I was thinking tonight, watching the conclusion of Sounder: what a glorious thing it is, hearing Paul Winfield's laughter resound at the end of the film.  Pure joy, and one of the great father/son moments in film.

So true. Balancing out Cicely Tyson's involuntary cry when she sees her husband return. A lovely movie.

From the sublime to the ridiculous: I recently tuned past TCM and saw they were showing Bye Bye Birdie, and I had to stick with it for my favorite number. I think the studio dropped the ball with this one, cutting half the score, rearranging the story and characters to showcase a hokey speeded-up effect, trying to play starmaker with Ann-Margret (at the wrap party, we're told that a series of effuse tributes to her gifts from producers was followed up by Maureen Stapleton taking the mike and saying, "Well, I guess I'm the only one here who doesn't want to fuck Ann-Margret"), and throwing away most of what made it work as a pleasant entertainment onstage.

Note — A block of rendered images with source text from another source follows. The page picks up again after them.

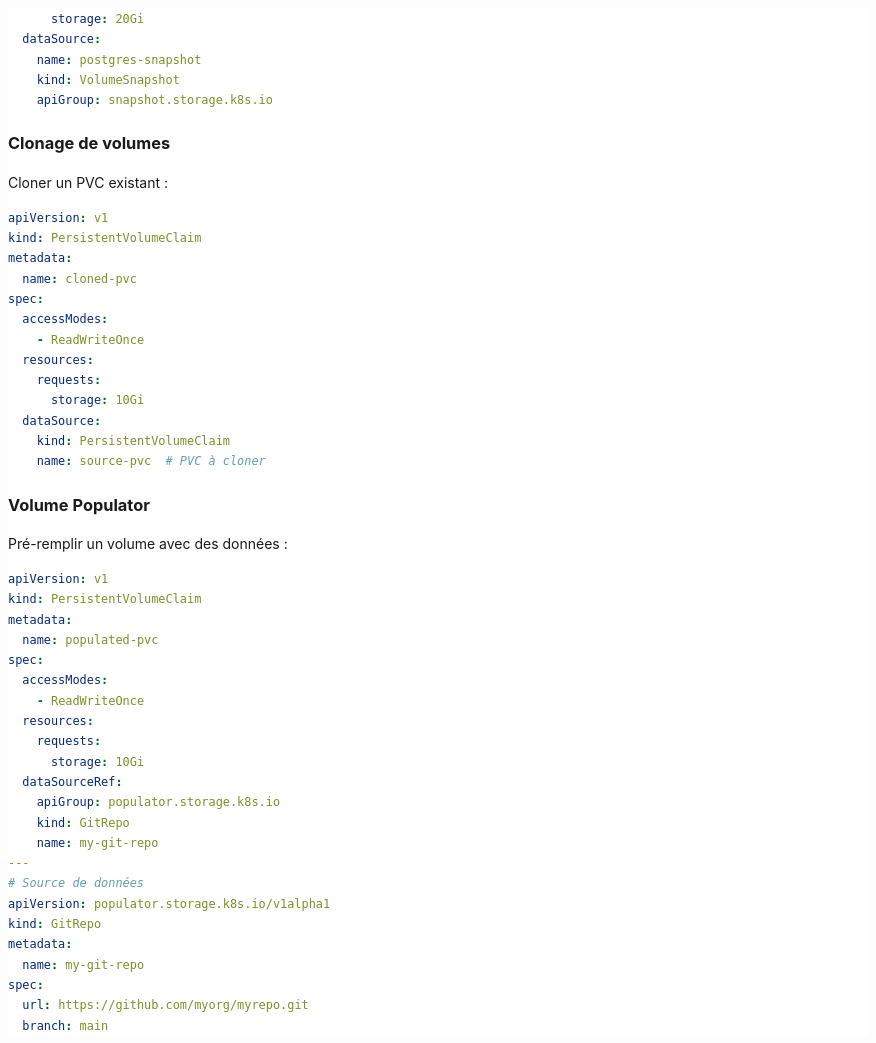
```yaml
      storage: 20Gi
  dataSource:
    name: postgres-snapshot
    kind: VolumeSnapshot
    apiGroup: snapshot.storage.k8s.io
```

### Clonage de volumes

Cloner un PVC existant :

```yaml
apiVersion: v1
kind: PersistentVolumeClaim
metadata:
  name: cloned-pvc
spec:
  accessModes:
    - ReadWriteOnce
  resources:
    requests:
      storage: 10Gi
  dataSource:
    kind: PersistentVolumeClaim
    name: source-pvc  # PVC à cloner
```

### Volume Populator

Pré-remplir un volume avec des données :

```yaml
apiVersion: v1
kind: PersistentVolumeClaim
metadata:
  name: populated-pvc
spec:
  accessModes:
    - ReadWriteOnce
  resources:
    requests:
      storage: 10Gi
  dataSourceRef:
    apiGroup: populator.storage.k8s.io
    kind: GitRepo
    name: my-git-repo
---
# Source de données
apiVersion: populator.storage.k8s.io/v1alpha1
kind: GitRepo
metadata:
  name: my-git-repo
spec:
  url: https://github.com/myorg/myrepo.git
  branch: main
```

But: They did reconceive one song to make it way better than it had been onstage, and one of the great filmed dance numbers -- "A Lot of Living To Do." Onstage it's just the kids in the chorus doing walking patterns and occasionally throwing arms skyward to indicate high spirits. But choreographer Onna White (who wasn't involved in the stage production) sets it as a competition trio (new lyrics from Lee Adams) at the roadhouse, and it works like gangbusters. It's kind of too bad that Jesse Pearson, who as Birdie ought to be the real swinger, couldn't really move much, but on the other hand Bobby Rydell turned out to be a terrific dancer (who knew?). And the anonymous dance arranger came up with some great ideas for Ms. White, including a boogie-woogie beat and an unforgettable woodwind squeal that becomes a main motif, always matched with that silly elbows-and-neck flip that I can't get enough of (and there's a lot of it).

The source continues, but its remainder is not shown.